Insoucieux du bien commun, irrespectueux de ses concitoyens, inconvenant, irascible, impulsif, influençable, inculte - en un mot : ubuesque - l’homme qui va diriger le pays le plus puissant du monde est donc bien une figure du grotesque en politique. Il y a, certes, une différence entre la créature du Collège de Pataphysique et le nouveau président des Etats-Unis : la première est arrivée au pouvoir par la force, le second y est parvenu par les urnes. L’avenir dira s’il y a une autre différence entre eux : à la fin de la pièce, le personnage de fiction est chassé du pouvoir ; alors que s’accumulent les révélations compromettantes sur son double dans le monde réel, et notamment sur ses liens secrets avec des puissances étrangères qui conduisent un nombre croissant de députés à mettre en cause son élection et à boycotter son investiture, il n’est pas certain qu’il aille jusqu’au terme de son mandat.

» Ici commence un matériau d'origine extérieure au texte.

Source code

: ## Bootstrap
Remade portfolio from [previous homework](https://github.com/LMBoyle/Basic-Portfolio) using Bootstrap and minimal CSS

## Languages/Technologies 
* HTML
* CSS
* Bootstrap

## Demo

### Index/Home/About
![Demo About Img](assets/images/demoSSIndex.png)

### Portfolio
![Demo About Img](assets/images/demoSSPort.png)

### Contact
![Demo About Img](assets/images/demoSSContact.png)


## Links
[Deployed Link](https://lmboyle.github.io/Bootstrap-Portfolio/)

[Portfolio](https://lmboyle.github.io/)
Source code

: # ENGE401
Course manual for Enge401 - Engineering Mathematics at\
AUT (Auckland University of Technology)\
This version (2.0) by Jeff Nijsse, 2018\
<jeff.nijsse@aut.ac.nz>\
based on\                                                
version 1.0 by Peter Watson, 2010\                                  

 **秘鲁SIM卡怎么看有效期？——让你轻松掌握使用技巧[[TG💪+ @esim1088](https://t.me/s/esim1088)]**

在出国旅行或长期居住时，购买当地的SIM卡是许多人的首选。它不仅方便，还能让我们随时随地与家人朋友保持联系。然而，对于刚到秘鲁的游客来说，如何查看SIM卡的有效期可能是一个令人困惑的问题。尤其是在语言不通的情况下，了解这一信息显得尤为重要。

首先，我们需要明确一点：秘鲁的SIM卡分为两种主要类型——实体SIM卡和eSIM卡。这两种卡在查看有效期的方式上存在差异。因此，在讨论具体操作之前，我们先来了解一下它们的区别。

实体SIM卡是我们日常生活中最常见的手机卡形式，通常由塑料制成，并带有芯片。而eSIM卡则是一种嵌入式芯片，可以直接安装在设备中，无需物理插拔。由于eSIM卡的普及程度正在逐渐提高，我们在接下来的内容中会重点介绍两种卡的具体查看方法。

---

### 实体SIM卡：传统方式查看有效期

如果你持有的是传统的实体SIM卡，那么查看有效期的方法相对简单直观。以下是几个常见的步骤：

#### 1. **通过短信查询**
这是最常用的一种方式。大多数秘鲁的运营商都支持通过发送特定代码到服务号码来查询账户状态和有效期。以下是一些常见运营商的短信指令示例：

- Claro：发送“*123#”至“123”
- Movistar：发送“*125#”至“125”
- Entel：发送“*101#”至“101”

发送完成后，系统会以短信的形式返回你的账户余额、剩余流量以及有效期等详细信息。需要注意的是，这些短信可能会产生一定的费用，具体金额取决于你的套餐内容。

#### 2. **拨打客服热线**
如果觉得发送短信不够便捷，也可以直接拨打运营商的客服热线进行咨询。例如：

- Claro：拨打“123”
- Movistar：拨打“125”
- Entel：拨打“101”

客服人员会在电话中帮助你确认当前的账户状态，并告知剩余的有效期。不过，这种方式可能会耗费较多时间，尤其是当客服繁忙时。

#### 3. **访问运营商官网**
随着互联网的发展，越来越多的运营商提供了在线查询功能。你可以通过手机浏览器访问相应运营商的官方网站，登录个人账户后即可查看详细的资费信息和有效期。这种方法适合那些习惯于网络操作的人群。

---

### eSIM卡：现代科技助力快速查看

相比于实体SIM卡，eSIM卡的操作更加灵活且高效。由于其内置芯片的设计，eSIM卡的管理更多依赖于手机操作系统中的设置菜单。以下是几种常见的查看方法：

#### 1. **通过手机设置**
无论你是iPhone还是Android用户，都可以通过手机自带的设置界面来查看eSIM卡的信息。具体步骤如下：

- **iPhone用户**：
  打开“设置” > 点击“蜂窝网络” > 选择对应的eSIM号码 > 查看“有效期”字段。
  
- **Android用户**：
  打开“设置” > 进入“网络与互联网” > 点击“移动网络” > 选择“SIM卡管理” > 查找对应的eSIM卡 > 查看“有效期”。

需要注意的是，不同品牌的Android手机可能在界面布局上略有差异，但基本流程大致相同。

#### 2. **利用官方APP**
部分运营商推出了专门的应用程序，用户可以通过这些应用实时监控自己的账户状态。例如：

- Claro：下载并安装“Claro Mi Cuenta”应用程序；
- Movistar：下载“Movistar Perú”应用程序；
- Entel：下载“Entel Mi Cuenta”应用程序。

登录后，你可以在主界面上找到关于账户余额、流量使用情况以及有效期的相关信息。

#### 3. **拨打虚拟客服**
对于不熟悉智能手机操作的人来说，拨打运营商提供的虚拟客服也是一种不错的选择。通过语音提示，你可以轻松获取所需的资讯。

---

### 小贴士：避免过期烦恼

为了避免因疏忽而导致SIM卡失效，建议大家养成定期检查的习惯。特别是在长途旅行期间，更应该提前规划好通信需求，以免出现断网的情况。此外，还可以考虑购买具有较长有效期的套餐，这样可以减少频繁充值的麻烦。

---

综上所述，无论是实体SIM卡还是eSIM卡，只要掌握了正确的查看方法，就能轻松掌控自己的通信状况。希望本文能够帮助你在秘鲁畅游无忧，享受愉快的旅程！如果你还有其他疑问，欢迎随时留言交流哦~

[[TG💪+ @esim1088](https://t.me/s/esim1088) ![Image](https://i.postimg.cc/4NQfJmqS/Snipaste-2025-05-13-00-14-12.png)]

De quoi Trump est-il donc le nom ? Ce qui trouble si profondément les analystes qui s’efforcent de répondre à cette question n’est ni la politique qu’il va mener, car elle se dessine clairement à travers les nominations des membres de son gouvernement ni l’électorat qui l’a porté au pouvoir, dont on saisit peu à peu les multiples logiques ayant présidé à son choix, mais l’homme lui-même. Au moment où il est officiellement investi, il n’est peut-être pas trop tard pour prendre au sérieux ce qu’il représente - fût-ce dans le registre du grotesque.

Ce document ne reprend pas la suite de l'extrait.